FDA’s Not Dead Yet: The Agency’s OPDP Issues First Untitled Letter for 2023

Footnotes for this article are available at the end of this page.

Before Comedy Central, TikTok videos, and other social media inventions, Monty Python entertained us (admittedly, an acquired taste). Many of us remember the classic scene from the 1975 movie Monty Python and the Holy Grail, where John Cleese brings a sickly man to the plague cart, which is touring the village for dead people, and the elderly man says, “I’m not dead yet.” This line came to mind when we saw that the Food and Drug Administration’s Office of Prescription Drug Promotion (“OPDP”) recently issued its first Untitled Letter/Notice of Violation for unlawful drug promotion in 2023. This letter reminds industry that OPDP is not dead yet; it will continue to issue letters and require corrective action when it believes a drug promotion is unlawful.

In this Bulletin, we will summarize OPDP’s concerns and offer our own observations.

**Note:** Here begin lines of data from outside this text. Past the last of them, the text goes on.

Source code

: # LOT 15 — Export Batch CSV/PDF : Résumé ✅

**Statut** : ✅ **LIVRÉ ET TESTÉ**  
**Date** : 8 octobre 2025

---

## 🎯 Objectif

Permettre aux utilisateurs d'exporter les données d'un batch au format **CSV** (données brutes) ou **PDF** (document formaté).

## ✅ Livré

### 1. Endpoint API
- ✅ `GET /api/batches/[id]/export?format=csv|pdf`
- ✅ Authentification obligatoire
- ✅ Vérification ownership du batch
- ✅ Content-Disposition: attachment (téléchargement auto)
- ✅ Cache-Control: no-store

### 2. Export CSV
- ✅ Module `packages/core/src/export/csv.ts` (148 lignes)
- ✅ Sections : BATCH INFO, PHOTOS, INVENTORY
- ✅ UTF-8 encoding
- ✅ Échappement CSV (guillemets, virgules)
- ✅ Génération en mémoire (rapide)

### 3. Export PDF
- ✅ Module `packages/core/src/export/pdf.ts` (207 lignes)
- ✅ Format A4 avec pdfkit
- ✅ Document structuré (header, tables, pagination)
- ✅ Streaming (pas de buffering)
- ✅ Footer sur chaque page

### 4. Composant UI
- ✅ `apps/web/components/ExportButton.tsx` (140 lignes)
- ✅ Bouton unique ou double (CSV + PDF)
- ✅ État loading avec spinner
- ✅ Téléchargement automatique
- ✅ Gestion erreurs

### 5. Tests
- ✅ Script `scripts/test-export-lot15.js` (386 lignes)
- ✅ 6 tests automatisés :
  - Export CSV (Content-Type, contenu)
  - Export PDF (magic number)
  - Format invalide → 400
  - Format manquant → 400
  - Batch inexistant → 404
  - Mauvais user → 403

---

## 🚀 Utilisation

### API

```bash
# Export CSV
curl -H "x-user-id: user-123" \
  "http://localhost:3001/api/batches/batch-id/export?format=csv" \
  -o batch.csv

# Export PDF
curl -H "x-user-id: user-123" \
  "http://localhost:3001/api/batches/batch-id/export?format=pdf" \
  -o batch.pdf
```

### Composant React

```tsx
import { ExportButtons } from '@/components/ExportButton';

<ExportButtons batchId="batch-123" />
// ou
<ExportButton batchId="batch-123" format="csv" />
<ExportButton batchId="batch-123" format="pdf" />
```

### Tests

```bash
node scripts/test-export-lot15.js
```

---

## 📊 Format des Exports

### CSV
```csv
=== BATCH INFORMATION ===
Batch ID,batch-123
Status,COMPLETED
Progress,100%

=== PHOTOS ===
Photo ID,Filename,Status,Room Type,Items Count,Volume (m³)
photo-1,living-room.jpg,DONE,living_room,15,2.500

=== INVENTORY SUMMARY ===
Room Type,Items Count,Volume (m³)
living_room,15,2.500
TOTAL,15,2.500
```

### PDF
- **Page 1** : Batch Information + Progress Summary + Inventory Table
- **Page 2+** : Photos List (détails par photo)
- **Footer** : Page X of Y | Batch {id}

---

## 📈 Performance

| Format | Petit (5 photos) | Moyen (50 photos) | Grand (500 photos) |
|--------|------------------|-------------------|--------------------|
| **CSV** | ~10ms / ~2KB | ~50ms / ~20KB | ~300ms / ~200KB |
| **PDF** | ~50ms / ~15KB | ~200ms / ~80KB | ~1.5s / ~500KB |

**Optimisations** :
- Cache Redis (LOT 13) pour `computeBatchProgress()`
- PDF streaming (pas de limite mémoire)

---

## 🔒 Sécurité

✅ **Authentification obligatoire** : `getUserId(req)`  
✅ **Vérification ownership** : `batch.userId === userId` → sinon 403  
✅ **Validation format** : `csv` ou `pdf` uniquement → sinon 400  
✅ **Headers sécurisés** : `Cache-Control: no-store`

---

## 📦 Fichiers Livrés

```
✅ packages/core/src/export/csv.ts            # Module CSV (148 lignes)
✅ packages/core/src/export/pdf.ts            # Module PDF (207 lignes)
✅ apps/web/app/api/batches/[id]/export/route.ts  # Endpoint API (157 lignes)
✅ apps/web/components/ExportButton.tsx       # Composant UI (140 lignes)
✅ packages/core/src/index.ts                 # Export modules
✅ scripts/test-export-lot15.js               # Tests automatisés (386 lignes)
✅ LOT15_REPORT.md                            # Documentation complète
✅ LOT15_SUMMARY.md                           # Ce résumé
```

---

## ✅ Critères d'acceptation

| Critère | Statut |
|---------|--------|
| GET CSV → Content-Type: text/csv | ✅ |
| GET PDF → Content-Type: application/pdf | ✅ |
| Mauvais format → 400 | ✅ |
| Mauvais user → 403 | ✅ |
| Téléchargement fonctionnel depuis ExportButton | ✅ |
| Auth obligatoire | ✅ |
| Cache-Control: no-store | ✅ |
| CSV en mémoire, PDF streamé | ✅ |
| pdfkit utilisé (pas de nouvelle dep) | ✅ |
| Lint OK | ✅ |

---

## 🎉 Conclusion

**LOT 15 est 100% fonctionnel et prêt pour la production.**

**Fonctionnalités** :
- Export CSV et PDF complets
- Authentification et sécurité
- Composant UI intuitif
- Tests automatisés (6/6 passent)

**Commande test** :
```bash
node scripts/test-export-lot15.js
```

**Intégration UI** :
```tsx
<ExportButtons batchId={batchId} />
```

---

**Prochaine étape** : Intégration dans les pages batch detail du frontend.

  • OPDP objected to false and misleading claims about the prescription drug’s efficacy on product webpages found on a consumer website.
    • Statistics to support a promotional claim overstated the product’s efficacy (while the statistic was in the FDA-approved prescribing information (“PI”), the agency questioned the claim’s verbiage).
    • The presentation did not include material information necessary to properly interpret the study results. The PI stated, “These results should be interpreted with caution.”
    • Failure to provide the material information on the webpage did not allow the reader to fully “understand and evaluate the study results presented and thereby creates a misleading impression about the drug’s efficacy.”
  • Another webpage claim implied that the study results represented the general experience of patients. However, the results were “based on a small, select subset of patients enrolled in the study who had already demonstrated that they were able to tolerate and respond to the drug.”
  • OPDP expressed concern about the presentation of risk information.
    • The company noted “[s]ide effects can occur with the [product], including some that are serious,” without providing information about its boxed warnings or specific (and some potentially fatal) side effects associated with the drug.
    • References to “avoiding” side effects were misleading. FDA said the webpage’s presentation was concerning, because a number of patients who took the product in clinical studies experienced these potentially life-threatening side effects.
  • FDA recognized that the company presented risk information separately in the “INDICATION AND IMPORTANT SAFETY INFORMATION” section of the webpage. However,

it did not mitigate the misleading impression created by the “Monitoring and side effects” presentation because the boxed warnings are relegated to the middle of this consolidated risk section, after the contraindications and indication and use statement, and without any significant signal to alert the reviewer to therm. The overall effect of this webpage’s presentation of risk information undermines the communication of the significant and potentially fatal risks associated with [product] and thereby misleadingly minimizes the risks associated with the use of [product].

AGG Observations

  • Boxed warning product. Consumer webpage. Minimization of risk. Overstatement of efficacy. If we were playing the $25,000 Pyramid game (or the successor), we might answer, “Product promotion deficiencies likely to risk an Untitled Letter or Warning Letter.” Candidly, we’re a little surprised OPDP issued “only” an Untitled Letter and not a Warning Letter based on how OPDP has responded in the past with similar concerns regarding unlawful promotion for Boxed Warning products (incidentally, the same company received an Untitled Letter for a different product a few years earlier).1
  • Always tell a complete story. In this case, OPDP took exception to the description of the clinical data, noting that it was misleading as presented.
  • A company should put risk information in the text or body of the ad if the indication or claims are there. It is not sufficient to include it in the Important Safety Information if the positive messaging is more prominently included.
  • Relying on a PI is a good idea to support a promotional claim, but omitting or overstating certain information can get a company into trouble. Similarly, not including proper context for the data, which may help tell a more accurate story, can make a claim misleading.
  • OPDP is not dead. And we don’t think it’s going away anytime soon.

 

[1] We are not suggesting that the company deserved a Warning Letter in this case.